(The data begins)

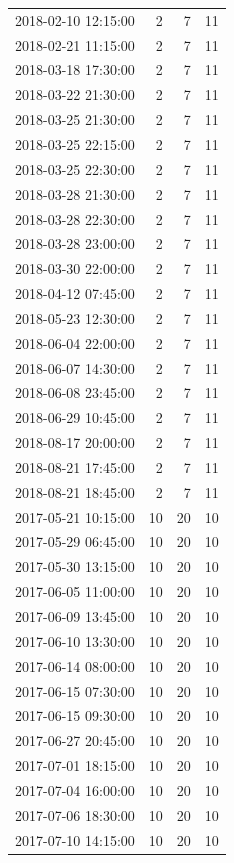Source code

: \begin{tabular}{lrrr}
2018-02-10 12:15:00 & 2 & 7 & 11 \\
2018-02-21 11:15:00 & 2 & 7 & 11 \\
2018-03-18 17:30:00 & 2 & 7 & 11 \\
2018-03-22 21:30:00 & 2 & 7 & 11 \\
2018-03-25 21:30:00 & 2 & 7 & 11 \\
2018-03-25 22:15:00 & 2 & 7 & 11 \\
2018-03-25 22:30:00 & 2 & 7 & 11 \\
2018-03-28 21:30:00 & 2 & 7 & 11 \\
2018-03-28 22:30:00 & 2 & 7 & 11 \\
2018-03-28 23:00:00 & 2 & 7 & 11 \\
2018-03-30 22:00:00 & 2 & 7 & 11 \\
2018-04-12 07:45:00 & 2 & 7 & 11 \\
2018-05-23 12:30:00 & 2 & 7 & 11 \\
2018-06-04 22:00:00 & 2 & 7 & 11 \\
2018-06-07 14:30:00 & 2 & 7 & 11 \\
2018-06-08 23:45:00 & 2 & 7 & 11 \\
2018-06-29 10:45:00 & 2 & 7 & 11 \\
2018-08-17 20:00:00 & 2 & 7 & 11 \\
2018-08-21 17:45:00 & 2 & 7 & 11 \\
2018-08-21 18:45:00 & 2 & 7 & 11 \\
2017-05-21 10:15:00 & 10 & 20 & 10 \\
2017-05-29 06:45:00 & 10 & 20 & 10 \\
2017-05-30 13:15:00 & 10 & 20 & 10 \\
2017-06-05 11:00:00 & 10 & 20 & 10 \\
2017-06-09 13:45:00 & 10 & 20 & 10 \\
2017-06-10 13:30:00 & 10 & 20 & 10 \\
2017-06-14 08:00:00 & 10 & 20 & 10 \\
2017-06-15 07:30:00 & 10 & 20 & 10 \\
2017-06-15 09:30:00 & 10 & 20 & 10 \\
2017-06-27 20:45:00 & 10 & 20 & 10 \\
2017-07-01 18:15:00 & 10 & 20 & 10 \\
2017-07-04 16:00:00 & 10 & 20 & 10 \\
2017-07-06 18:30:00 & 10 & 20 & 10 \\
2017-07-10 14:15:00 & 10 & 20 & 10 \\

\end{tabular}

(The data ends)

What you should do
Return the listing above unaltered, omitting its pictures.

Exercise output
Source code

: \begin{tabular}{lrrr}
2018-02-10 12:15:00 & 2 & 7 & 11 \\
2018-02-21 11:15:00 & 2 & 7 & 11 \\
2018-03-18 17:30:00 & 2 & 7 & 11 \\
2018-03-22 21:30:00 & 2 & 7 & 11 \\
2018-03-25 21:30:00 & 2 & 7 & 11 \\
2018-03-25 22:15:00 & 2 & 7 & 11 \\
2018-03-25 22:30:00 & 2 & 7 & 11 \\
2018-03-28 21:30:00 & 2 & 7 & 11 \\
2018-03-28 22:30:00 & 2 & 7 & 11 \\
2018-03-28 23:00:00 & 2 & 7 & 11 \\
2018-03-30 22:00:00 & 2 & 7 & 11 \\
2018-04-12 07:45:00 & 2 & 7 & 11 \\
2018-05-23 12:30:00 & 2 & 7 & 11 \\
2018-06-04 22:00:00 & 2 & 7 & 11 \\
2018-06-07 14:30:00 & 2 & 7 & 11 \\
2018-06-08 23:45:00 & 2 & 7 & 11 \\
2018-06-29 10:45:00 & 2 & 7 & 11 \\
2018-08-17 20:00:00 & 2 & 7 & 11 \\
2018-08-21 17:45:00 & 2 & 7 & 11 \\
2018-08-21 18:45:00 & 2 & 7 & 11 \\
2017-05-21 10:15:00 & 10 & 20 & 10 \\
2017-05-29 06:45:00 & 10 & 20 & 10 \\
2017-05-30 13:15:00 & 10 & 20 & 10 \\
2017-06-05 11:00:00 & 10 & 20 & 10 \\
2017-06-09 13:45:00 & 10 & 20 & 10 \\
2017-06-10 13:30:00 & 10 & 20 & 10 \\
2017-06-14 08:00:00 & 10 & 20 & 10 \\
2017-06-15 07:30:00 & 10 & 20 & 10 \\
2017-06-15 09:30:00 & 10 & 20 & 10 \\
2017-06-27 20:45:00 & 10 & 20 & 10 \\
2017-07-01 18:15:00 & 10 & 20 & 10 \\
2017-07-04 16:00:00 & 10 & 20 & 10 \\
2017-07-06 18:30:00 & 10 & 20 & 10 \\
2017-07-10 14:15:00 & 10 & 20 & 10 \\

\end{tabular}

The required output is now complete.